Steven Horswill-Johnston, executive director of the church effort, said the ads will avoid church jargon to try to appeal to people searching for meaning in their lives. "We know that television is primarily the language of the people," Horswill-Johnston said. "We are trying to speak in this language, and we have not done it to date and it's time in this new millennium to do it."

The ads were pulled for four days after the terrorist attacks on Sept. 11, replaced with a single ad encouraging prayer. But the commercials are back, and will be reinforced by the denomination's 36,000 churches through local radio and newspaper ads, billboards, door-to-door leaflets and other means. A total of 14 commercials and 36 radio ads will be used.

The commercials target women and single men between the ages of 25 and 54 who do not attend church or claim any religious affiliation. Some spots feature a man's voice. Some are also recorded in Spanish and Korean. "People come with a variety of different belief systems, and they want to be accepted. They need to know that we are going to accept them at the door as they are," said Horswill-Johnston, who leads the campaign headquarters in Nashville.

Once the potential members walk into church, congregations will be ready to greet them. The Methodists are hosting regional training sessions to show members how to welcome newcomers and make them feel a part of the congregation. For example, congregants will be encouraged to greet visitors within the first three minutes of their arrival rather than wait until the end of the service when people may slip out unnoticed.

Robert Rizzo, vice president of churchmarketing.com, an online firm specializing in marketing for churches and nonprofits, said the Methodists are the first to realize "there is greater strength in promoting the Methodist organization than in just trying to promote each individual local church."

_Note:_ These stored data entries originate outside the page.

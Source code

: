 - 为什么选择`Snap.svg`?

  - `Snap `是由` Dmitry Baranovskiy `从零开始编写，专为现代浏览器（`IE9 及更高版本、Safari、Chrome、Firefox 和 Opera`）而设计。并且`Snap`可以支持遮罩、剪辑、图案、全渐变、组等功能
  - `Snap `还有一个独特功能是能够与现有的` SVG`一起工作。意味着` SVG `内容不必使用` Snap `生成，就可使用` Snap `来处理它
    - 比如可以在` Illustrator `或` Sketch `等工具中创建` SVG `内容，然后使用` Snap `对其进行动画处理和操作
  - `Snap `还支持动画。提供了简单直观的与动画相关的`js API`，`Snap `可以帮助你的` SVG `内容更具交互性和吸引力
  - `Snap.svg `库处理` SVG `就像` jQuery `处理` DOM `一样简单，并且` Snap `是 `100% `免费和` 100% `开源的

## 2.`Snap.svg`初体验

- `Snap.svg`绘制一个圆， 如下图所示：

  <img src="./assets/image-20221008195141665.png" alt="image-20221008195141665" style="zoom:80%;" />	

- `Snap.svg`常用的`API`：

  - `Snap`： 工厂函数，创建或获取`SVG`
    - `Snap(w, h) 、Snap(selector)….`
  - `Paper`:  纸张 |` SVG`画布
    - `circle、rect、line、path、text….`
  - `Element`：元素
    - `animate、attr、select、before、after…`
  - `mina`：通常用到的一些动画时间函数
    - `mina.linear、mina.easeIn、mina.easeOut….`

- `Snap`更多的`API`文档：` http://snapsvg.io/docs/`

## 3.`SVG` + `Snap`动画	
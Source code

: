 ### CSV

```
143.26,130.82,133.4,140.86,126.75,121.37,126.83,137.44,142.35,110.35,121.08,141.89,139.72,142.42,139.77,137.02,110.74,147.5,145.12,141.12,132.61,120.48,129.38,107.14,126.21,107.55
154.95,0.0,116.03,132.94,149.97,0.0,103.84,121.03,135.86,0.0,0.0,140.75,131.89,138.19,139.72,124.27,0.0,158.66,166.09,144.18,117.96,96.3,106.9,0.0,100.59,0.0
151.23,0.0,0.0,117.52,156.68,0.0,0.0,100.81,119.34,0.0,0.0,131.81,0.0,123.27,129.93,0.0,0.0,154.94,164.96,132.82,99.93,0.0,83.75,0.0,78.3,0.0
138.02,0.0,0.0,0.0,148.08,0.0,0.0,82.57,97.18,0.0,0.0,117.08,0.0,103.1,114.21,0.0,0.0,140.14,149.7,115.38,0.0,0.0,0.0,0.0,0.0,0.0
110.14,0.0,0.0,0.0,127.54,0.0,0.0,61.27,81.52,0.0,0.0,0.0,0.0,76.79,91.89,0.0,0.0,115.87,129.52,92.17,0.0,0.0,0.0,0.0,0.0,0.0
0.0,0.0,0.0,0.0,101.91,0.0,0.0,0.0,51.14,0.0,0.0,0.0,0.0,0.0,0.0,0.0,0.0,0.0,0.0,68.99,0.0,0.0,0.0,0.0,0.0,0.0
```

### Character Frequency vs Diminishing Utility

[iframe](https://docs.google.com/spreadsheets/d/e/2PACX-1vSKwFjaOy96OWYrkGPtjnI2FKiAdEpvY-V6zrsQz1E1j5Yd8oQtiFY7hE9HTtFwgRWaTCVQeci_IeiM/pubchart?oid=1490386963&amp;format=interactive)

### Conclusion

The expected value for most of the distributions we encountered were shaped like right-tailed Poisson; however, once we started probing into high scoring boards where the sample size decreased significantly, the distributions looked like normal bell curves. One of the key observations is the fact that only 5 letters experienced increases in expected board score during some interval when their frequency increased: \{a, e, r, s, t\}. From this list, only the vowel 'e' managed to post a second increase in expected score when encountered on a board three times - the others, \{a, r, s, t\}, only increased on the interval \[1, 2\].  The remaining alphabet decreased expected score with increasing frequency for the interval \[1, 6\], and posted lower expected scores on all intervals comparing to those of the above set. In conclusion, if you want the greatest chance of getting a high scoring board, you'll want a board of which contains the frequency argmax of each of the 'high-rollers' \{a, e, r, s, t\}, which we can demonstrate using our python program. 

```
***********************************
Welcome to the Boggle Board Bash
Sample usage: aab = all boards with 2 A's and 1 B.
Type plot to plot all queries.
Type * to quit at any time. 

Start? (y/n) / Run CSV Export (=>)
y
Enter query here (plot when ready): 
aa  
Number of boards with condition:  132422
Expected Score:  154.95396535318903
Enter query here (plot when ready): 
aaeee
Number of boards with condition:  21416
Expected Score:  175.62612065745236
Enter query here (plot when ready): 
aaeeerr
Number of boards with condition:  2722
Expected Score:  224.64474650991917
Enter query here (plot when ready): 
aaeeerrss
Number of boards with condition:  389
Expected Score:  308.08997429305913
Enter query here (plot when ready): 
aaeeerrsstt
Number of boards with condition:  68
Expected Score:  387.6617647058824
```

Local congregations of all denominations have advertised for years, and some denominations have embarked on low-budget regional campaigns. However, churches have shied away from national campaigns for fear of appearing manipulative and inappropriate, Rizzo said. Bureaucracy has been another obstacle, since most churches have an organizational structure that requires several levels of approval before a final decision is made.

The Church of Jesus Christ of Latter-day Saints has distributed public service announcements for some 25 years to TV and radio stations for national use. The ads are meant to reinforce family and personal values rather than convert people to the Mormon faith, but they have prompted people to attend churches of various denominations, Rizzo said.

The United Methodist commercials will air for at least four years during the fall, when the networks debut their new TV shows, and the holiday seasons of Christmas and Easter, when more people attend church.

The Rev. Jaime Potter-Miller of Johnstown, Pa., is traveling the country encouraging United Methodist churches to participate in the campaign because she believes it will reach people who otherwise would never attend church. "We tend to be traditional in the way we do things, and that language isn't heard as clearly as is the language of the media," she said. "We want to serve God in the present age. We must do no less."